------ Data for this task

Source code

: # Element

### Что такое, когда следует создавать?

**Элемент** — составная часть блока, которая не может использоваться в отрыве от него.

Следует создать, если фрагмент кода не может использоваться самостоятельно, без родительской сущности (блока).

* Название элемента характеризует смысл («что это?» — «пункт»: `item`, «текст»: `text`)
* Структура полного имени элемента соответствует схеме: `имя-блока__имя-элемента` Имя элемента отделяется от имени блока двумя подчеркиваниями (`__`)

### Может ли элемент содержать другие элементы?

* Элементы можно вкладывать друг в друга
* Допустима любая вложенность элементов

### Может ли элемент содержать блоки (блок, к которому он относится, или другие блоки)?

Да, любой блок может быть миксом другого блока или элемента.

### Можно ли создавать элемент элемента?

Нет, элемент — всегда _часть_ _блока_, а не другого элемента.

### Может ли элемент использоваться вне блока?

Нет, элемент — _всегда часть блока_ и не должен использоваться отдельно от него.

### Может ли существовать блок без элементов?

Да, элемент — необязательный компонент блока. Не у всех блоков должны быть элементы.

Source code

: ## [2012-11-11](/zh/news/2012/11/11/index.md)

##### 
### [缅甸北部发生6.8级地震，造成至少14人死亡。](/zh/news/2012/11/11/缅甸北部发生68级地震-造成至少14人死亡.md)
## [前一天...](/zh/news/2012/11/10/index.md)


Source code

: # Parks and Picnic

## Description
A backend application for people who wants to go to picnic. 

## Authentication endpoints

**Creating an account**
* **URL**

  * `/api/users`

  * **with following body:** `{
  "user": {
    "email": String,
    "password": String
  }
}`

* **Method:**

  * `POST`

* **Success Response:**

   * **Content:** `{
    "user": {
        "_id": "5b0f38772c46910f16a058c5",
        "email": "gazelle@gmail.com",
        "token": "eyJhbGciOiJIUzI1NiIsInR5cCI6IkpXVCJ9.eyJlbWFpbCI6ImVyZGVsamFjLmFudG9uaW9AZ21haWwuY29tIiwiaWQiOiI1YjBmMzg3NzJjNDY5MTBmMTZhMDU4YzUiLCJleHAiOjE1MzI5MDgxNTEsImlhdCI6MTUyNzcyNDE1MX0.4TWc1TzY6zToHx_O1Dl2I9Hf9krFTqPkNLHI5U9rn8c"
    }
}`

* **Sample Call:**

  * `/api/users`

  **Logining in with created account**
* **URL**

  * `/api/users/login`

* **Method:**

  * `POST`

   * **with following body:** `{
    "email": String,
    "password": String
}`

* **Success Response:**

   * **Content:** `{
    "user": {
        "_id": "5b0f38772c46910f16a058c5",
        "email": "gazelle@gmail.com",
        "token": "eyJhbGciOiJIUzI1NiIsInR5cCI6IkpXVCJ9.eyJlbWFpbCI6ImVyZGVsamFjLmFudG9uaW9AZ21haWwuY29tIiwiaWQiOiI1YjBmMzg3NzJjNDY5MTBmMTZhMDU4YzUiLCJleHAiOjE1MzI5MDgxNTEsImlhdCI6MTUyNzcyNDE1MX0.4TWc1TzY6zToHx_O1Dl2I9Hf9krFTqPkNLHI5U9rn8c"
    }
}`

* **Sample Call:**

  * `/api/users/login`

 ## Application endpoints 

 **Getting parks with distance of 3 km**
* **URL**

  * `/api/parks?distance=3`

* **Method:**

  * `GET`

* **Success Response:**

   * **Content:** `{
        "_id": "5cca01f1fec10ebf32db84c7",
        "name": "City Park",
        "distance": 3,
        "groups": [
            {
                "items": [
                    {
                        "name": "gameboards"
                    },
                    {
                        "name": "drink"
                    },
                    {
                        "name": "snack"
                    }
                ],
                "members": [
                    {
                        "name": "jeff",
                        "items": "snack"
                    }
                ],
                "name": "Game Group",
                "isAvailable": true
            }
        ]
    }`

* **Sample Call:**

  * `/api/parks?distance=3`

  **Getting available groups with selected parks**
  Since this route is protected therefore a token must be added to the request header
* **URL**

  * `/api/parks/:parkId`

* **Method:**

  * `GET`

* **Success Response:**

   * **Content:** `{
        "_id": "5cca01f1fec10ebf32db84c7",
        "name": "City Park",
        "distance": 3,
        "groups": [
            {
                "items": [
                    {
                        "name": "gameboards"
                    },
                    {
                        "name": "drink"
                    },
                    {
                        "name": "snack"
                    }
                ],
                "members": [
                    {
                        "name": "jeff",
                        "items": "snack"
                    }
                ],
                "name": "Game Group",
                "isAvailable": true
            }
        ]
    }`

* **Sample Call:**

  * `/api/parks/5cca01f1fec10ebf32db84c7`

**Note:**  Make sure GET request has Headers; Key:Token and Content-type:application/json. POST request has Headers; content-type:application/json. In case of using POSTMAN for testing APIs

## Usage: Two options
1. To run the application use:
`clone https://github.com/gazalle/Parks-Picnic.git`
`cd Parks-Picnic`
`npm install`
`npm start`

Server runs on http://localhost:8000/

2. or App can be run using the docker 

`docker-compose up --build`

------------

▶ _What needs to be done_: Your reply is to repeat, unchanged, the lines above running from the one with "Структура полного имени" up to and including the one with "Да, любой блок".

▶ _Worked solution_:
* Структура полного имени элемента соответствует схеме: `имя-блока__имя-элемента` Имя элемента отделяется от имени блока двумя подчеркиваниями (`__`)

### Может ли элемент содержать другие элементы?

* Элементы можно вкладывать друг в друга
* Допустима любая вложенность элементов

### Может ли элемент содержать блоки (блок, к которому он относится, или другие блоки)?

Да, любой блок может быть миксом другого блока или элемента.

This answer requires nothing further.